Data extracted from a collection:
*****

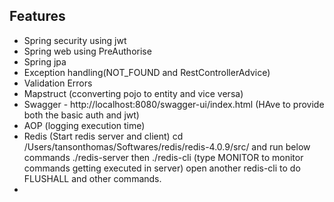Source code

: Features
----------
* Spring security using jwt
* Spring web using PreAuthorise
* Spring jpa
* Exception handling(NOT_FOUND and RestControllerAdvice)
* Validation Errors
* Mapstruct (cconverting pojo to entity and vice versa)
* Swagger - http://localhost:8080/swagger-ui/index.html (HAve to provide both the basic auth and jwt)
* AOP (logging execution time)
* Redis (Start redis server and client)
      cd /Users/tansonthomas/Softwares/redis/redis-4.0.9/src/ and run below commands
        ./redis-server then ./redis-cli (type MONITOR to monitor commands getting executed in server) open another redis-cli to do FLUSHALL and other commands.
* 
    
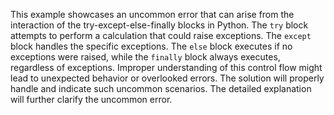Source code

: This example showcases an uncommon error that can arise from the interaction of the try-except-else-finally blocks in Python. The `try` block attempts to perform a calculation that could raise exceptions. The `except` block handles the specific exceptions. The `else` block executes if no exceptions were raised, while the `finally` block always executes, regardless of exceptions. Improper understanding of this control flow might lead to unexpected behavior or overlooked errors. The solution will properly handle and indicate such uncommon scenarios. The detailed explanation will further clarify the uncommon error.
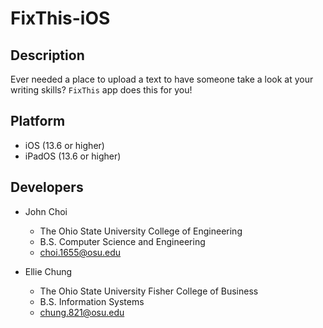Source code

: # FixThis-iOS

## Description
Ever needed a place to upload a text to have someone take a look at your writing skills? `FixThis` app does this for you!

## Platform
* iOS (13.6 or higher)
* iPadOS (13.6 or higher)

## Developers

* John Choi
    - The Ohio State University College of Engineering
    - B.S. Computer Science and Engineering
    - choi.1655@osu.edu
    
* Ellie Chung
    - The Ohio State University Fisher College of Business
    - B.S. Information Systems
    - chung.821@osu.edu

*****

▸ **Problem to solve**: In the records above, find the line containing "iOS (13.6 or higher)" and print it and every later line exactly, through the last one.

▸ **Response area**:
* iOS (13.6 or higher)
* iPadOS (13.6 or higher)

## Developers

* John Choi
    - The Ohio State University College of Engineering
    - B.S. Computer Science and Engineering
    - choi.1655@osu.edu
    
* Ellie Chung
    - The Ohio State University Fisher College of Business
    - B.S. Information Systems
    - chung.821@osu.edu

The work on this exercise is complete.